> _What is being asked_
Repeat nothing but the lines below running from the one containing "[![Social banner for" to the one containing "for Financial data". Keep both end lines.
━━━━━ Extracted information
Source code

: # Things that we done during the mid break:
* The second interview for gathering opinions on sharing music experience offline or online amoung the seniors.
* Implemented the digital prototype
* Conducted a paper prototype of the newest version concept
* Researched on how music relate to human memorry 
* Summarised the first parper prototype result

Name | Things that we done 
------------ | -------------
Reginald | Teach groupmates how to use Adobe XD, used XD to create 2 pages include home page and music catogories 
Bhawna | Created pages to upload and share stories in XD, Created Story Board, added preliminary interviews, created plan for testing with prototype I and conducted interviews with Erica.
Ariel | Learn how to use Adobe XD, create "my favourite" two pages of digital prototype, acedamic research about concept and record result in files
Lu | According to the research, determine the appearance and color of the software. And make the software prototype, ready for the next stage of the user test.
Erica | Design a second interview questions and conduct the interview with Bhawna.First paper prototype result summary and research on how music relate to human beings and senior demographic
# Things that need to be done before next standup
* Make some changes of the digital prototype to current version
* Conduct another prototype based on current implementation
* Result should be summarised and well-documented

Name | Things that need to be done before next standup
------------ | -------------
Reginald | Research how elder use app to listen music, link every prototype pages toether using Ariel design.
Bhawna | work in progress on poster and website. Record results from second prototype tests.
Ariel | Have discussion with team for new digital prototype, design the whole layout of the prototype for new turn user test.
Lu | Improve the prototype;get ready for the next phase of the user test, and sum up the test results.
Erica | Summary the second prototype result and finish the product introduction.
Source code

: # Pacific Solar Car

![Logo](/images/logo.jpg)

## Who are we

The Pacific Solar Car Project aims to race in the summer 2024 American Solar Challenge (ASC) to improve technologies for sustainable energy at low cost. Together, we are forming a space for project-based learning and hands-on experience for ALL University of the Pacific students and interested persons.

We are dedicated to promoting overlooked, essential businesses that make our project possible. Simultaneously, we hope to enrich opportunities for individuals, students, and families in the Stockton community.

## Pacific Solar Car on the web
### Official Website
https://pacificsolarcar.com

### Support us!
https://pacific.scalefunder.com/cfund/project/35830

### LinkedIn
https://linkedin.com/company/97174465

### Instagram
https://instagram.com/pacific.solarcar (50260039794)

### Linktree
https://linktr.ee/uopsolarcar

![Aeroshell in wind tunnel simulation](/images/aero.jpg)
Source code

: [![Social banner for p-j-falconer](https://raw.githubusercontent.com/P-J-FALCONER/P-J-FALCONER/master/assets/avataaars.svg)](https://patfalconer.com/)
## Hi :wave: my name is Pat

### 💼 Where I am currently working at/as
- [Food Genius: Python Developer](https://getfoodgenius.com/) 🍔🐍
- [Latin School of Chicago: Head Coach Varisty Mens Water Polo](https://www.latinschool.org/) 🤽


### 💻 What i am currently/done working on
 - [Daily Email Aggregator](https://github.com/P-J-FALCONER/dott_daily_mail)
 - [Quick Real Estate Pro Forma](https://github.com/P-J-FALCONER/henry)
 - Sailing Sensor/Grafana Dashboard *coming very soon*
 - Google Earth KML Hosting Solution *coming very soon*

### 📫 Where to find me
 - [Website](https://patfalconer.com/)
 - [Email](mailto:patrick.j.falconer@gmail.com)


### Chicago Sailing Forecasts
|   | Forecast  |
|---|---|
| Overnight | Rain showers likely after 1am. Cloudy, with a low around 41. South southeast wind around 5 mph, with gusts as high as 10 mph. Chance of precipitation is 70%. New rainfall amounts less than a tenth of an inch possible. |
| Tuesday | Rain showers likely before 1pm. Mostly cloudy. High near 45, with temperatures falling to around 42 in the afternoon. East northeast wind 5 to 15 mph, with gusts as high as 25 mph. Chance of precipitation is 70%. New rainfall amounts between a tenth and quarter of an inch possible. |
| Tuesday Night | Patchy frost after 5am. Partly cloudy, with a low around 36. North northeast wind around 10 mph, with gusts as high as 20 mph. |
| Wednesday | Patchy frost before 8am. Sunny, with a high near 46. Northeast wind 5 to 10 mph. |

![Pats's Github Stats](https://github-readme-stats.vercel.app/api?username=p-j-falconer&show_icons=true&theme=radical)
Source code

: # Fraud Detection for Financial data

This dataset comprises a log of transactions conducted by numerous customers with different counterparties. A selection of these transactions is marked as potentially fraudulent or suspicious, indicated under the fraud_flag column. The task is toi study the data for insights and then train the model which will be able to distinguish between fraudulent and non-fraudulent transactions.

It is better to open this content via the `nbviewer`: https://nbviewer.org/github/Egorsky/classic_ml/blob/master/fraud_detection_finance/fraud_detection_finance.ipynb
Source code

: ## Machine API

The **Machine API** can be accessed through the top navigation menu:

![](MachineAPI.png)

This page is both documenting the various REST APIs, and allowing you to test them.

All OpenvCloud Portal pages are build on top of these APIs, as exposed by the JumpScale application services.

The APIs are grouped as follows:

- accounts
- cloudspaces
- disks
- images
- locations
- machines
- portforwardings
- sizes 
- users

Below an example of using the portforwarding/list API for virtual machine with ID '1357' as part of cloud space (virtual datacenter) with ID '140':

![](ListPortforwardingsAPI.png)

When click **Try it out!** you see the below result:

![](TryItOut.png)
━━━━━━━━━━
> _The answer_
: [![Social banner for p-j-falconer](https://raw.githubusercontent.com/P-J-FALCONER/P-J-FALCONER/master/assets/avataaars.svg)](https://patfalconer.com/)
## Hi :wave: my name is Pat

### 💼 Where I am currently working at/as
- [Food Genius: Python Developer](https://getfoodgenius.com/) 🍔🐍
- [Latin School of Chicago: Head Coach Varisty Mens Water Polo](https://www.latinschool.org/) 🤽


### 💻 What i am currently/done working on
 - [Daily Email Aggregator](https://github.com/P-J-FALCONER/dott_daily_mail)
 - [Quick Real Estate Pro Forma](https://github.com/P-J-FALCONER/henry)
 - Sailing Sensor/Grafana Dashboard *coming very soon*
 - Google Earth KML Hosting Solution *coming very soon*

### 📫 Where to find me
 - [Website](https://patfalconer.com/)
 - [Email](mailto:patrick.j.falconer@gmail.com)


### Chicago Sailing Forecasts
|   | Forecast  |
|---|---|
| Overnight | Rain showers likely after 1am. Cloudy, with a low around 41. South southeast wind around 5 mph, with gusts as high as 10 mph. Chance of precipitation is 70%. New rainfall amounts less than a tenth of an inch possible. |
| Tuesday | Rain showers likely before 1pm. Mostly cloudy. High near 45, with temperatures falling to around 42 in the afternoon. East northeast wind 5 to 15 mph, with gusts as high as 25 mph. Chance of precipitation is 70%. New rainfall amounts between a tenth and quarter of an inch possible. |
| Tuesday Night | Patchy frost after 5am. Partly cloudy, with a low around 36. North northeast wind around 10 mph, with gusts as high as 20 mph. |
| Wednesday | Patchy frost before 8am. Sunny, with a high near 46. Northeast wind 5 to 10 mph. |

![Pats's Github Stats](https://github-readme-stats.vercel.app/api?username=p-j-falconer&show_icons=true&theme=radical)
Source code

: # Fraud Detection for Financial data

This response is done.